Il dialogo con Dio. “Il grande segreto che sta alla base di tutto il discorso della montagna” è questo, ha spiegato Papa Francesco, nel corso dell’Udienza generale: “Siate figli del Padre vostro che è nei cieli. Apparentemente questi capitoli del Vangelo di Matteo sembrano essere un discorso morale, sembrano evocare un’etica così esigente da apparire impraticabile, e invece scopriamo che sono soprattutto un discorso teologico”. Il cristiano, ha osservato il Pontefice, “non è uno che si impegna ad essere più buono degli altri: sa di essere peccatore come tutti. Il cristiano semplicemente è l’uomo che sosta davanti al nuovo Roveto Ardente, alla rivelazione di un Dio che non porta l’enigma di un nome impronunciabile, ma che chiede ai suoi figli di invocarlo con il nome di ‘Padre’, di lasciarsi rinnovare dalla sua potenza e di riflettere un raggio della sua bontà per questo mondo così assetato di bene, così in attesa di belle notizie”.
L’insegnamento. Ecco dunque come Gesù introduce l’insegnamento della preghiera del “Padre nostro”: “Lo fa prendendo le distanze da due gruppi del suo tempo.
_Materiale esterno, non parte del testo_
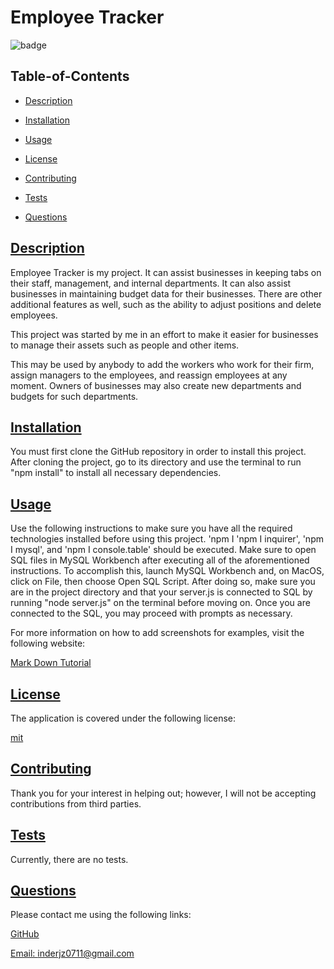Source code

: # Employee Tracker
  
  
  ![badge](https://img.shields.io/badge/license-mit-blue)
    

  ## Table-of-Contents

  * [Description](#description)
  * [Installation](#installation)
  * [Usage](#usage)
  
  * [License](#license)
    
  * [Contributing](#contributing)
  * [Tests](#tests)
  * [Questions](#questions)
  
  ## [Description](#table-of-contents)

  Employee Tracker is my project. It can assist businesses in keeping tabs on their staff, management, and internal departments. It can also assist businesses in maintaining budget data for their businesses. There are other additional features as well, such as the ability to adjust positions and delete employees.

  This project was started by me in an effort to make it easier for businesses to manage their assets such as people and other items.

  This may be used by anybody to add the workers who work for their firm, assign managers to the employees, and reassign employees at any moment. Owners of businesses may also create new departments and budgets for such departments.

  ## [Installation](#table-of-contents)

  You must first clone the GitHub repository in order to install this project. After cloning the project, go to its directory and use the terminal to run "npm install" to install all necessary dependencies.

  ## [Usage](#table-of-contents)

  Use the following instructions to make sure you have all the required technologies installed before using this project. 'npm I 'npm I inquirer', 'npm I mysql', and 'npm I console.table' should be executed. Make sure to open SQL files in MySQL Workbench after executing all of the aforementioned instructions. To accomplish this, launch MySQL Workbench and, on MacOS, click on File, then choose Open SQL Script. After doing so, make sure you are in the project directory and that your server.js is connected to SQL by running "node server.js" on the terminal before moving on. Once you are connected to the SQL, you may proceed with prompts as necessary.
  
  For more information on how to add screenshots for examples, visit the following website:
  
  [Mark Down Tutorial](https://agea.github.io/tutorial.md/)
  
  
  ## [License](#table-of-contents)

  The application is covered under the following license:

  
  [mit](https://choosealicense.com/licenses/mit)
    
    

  ## [Contributing](#table-of-contents)
  
  
  Thank you for your interest in helping out; however, I will not be accepting contributions from third parties.
    

  ## [Tests](#table-of-contents)

  Currently, there are no tests.

  ## [Questions](#table-of-contents)

  Please contact me using the following links:

  [GitHub](https://github.com/inderjz)

  [Email: inderjz0711@gmail.com](mailto:inderjz0711@gmail.com)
Anzitutto gli ipocriti: ‘Non siate simili agli ipocriti che, nelle sinagoghe e negli angoli delle piazze, amano pregare stando ritti, per essere visti dalla gente’. C’è gente che è capace di tessere preghiere atee, senza Dio: lo fanno per essere ammirati dagli uomini”. “Quante volte – ha detto a braccio – noi vediamo lo scandalo di quelle persone che vanno in chiesa e stanno tutta la giornata lì e poi vivono odiando gli altri o parlando male della gente. Ma allora è meglio non andare in chiesa”. La preghiera cristiana, invece, “non ha altro testimone credibile che la propria coscienza, dove si intreccia intensissimo un continuo dialogo con il Padre: ‘Quando tu preghi, entra nella tua camera, chiudi la porta e prega il Padre tuo, che è nel segreto’”.